Thursday, July 10, 2014

Mother Goose

 I have a soft spot for Canada geese.   They get in the way, they, as the Americans put it delicately, poop everywhere and there are probably on balance far too many of them. But I love the way we're under their flight path and hear them honking up above in their great, pulsating v-formations.


 Meanwhile, at Buffalo Marina


 There are new kids on the block.


But things always happen when you haven't got a chance to grab the camera. We were launching the boat down the ramp and I had my hands full with lines when Ma Goose decided to launch the babies the easy way, strutting down the ramp with offspring in tow and plopping into the water at the bottom. Meanwhile the speedboats and cigarette boats and power boats and our little sailing boat just had to wait their turn.
  At the dock, their older cousins came scrounging.

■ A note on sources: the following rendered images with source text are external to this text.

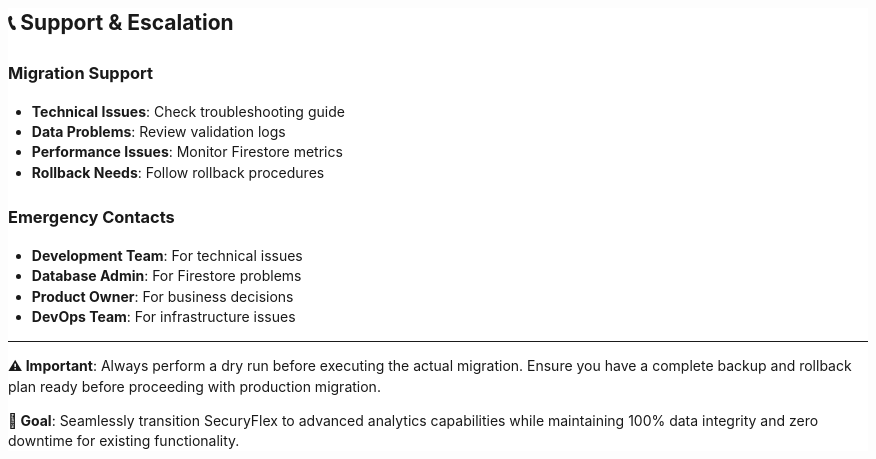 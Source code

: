 ## 📞 Support & Escalation

### Migration Support
- **Technical Issues**: Check troubleshooting guide
- **Data Problems**: Review validation logs
- **Performance Issues**: Monitor Firestore metrics
- **Rollback Needs**: Follow rollback procedures

### Emergency Contacts
- **Development Team**: For technical issues
- **Database Admin**: For Firestore problems
- **Product Owner**: For business decisions
- **DevOps Team**: For infrastructure issues

---

**⚠️ Important**: Always perform a dry run before executing the actual migration. Ensure you have a complete backup and rollback plan ready before proceeding with production migration.

**🎯 Goal**: Seamlessly transition SecuryFlex to advanced analytics capabilities while maintaining 100% data integrity and zero downtime for existing functionality.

 Totally disregarding the "no swimming" rule.


Monday, July 7, 2014

Smoking Valleys

Is what they call this sort of thing.


Which happens a lot around here.


On misty mornings


When the fog seems to get trapped between the hills.


Like candy floss.


Or as they call it in America.
 

Cotton candy.

 Another of those expressions that evolved differently in the two countries.


And when the weather's as humid and thundery as we've been having, it seems, since the beginning of the summer.



The western New York valleys, regardless of health warnings, are smoking more than ever.